Brazil—COVID-19 weighs on economic and political stability
World Risk Developments April 2021
Brazil’s second COVID-19 outbreak has been characterised as a “raging inferno” by WHO officials. While the second wave of the virus appears to have begun decelerating, the average daily death rate remains high, with almost 3,000 deaths per day over the first half of April, more than a quarter of the world’s total (Chart). Health systems in Brazil remain under sustained pressure and the national vaccine program continues to be beset by supply constraints and concerns over the efficacy of vaccines against Brazil’s P1 variant. Supply constraints are forecast to ease from June which could see a much needed acceleration in vaccinations in the second half of the year.
The Senate has launched an inquiry into the handling of the COVID-19 crisis amid criticisms from business and waning support from Congress.

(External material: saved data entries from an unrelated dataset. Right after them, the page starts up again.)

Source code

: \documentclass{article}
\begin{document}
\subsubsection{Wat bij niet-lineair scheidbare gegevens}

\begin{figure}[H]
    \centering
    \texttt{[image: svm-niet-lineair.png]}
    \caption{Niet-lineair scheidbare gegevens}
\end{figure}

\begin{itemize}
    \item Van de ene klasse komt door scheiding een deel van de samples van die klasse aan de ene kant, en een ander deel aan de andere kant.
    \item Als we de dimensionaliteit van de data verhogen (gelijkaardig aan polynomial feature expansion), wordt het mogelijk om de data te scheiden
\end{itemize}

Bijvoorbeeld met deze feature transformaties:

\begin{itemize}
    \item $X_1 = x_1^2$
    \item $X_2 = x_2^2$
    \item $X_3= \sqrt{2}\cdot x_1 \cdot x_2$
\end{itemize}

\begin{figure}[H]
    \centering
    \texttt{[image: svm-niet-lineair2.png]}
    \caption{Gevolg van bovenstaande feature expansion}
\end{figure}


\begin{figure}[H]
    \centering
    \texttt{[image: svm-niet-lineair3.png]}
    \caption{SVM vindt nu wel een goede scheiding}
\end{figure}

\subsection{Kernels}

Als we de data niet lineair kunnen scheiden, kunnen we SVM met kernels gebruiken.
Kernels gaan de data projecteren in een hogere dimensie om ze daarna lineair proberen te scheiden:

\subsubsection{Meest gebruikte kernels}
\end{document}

President Jair Bolsonaro’s negationist attitude towards the pandemic has been politically costly, with his approval rating falling to 27% in late March according to survey by XP/Ipespe. While a cabinet reshuffle on March 29 should see Congress remain supportive in the near term, policy uncertainty and risks to governability have increased.
Following a 4.1% contraction in 2020, the Brazil’s economy is expected to partly recover in 2021 with growth of 3.7%. The Brazilian government is doubling down on its aggressive infrastructure program to drive Brazil’s post-COVID economic recovery. An ambitious schedule of concession auctions in 2021 is forecast to generate investments of around US$87 billion in roads, rail, ports, airports, telecommunications and mining and energy. Trade, investment and services opportunities for Australian companies are increasing across a range of sectors including infrastructure, energy, mining and agriculture.
Brazil’s economic recovery could be more limited were the public health crisis to deteriorate further and/or the government’s commitment to fiscal discipline and the microeconomic reform agenda wane. This would thwart opportunities in Australia’s largest Latin American export market.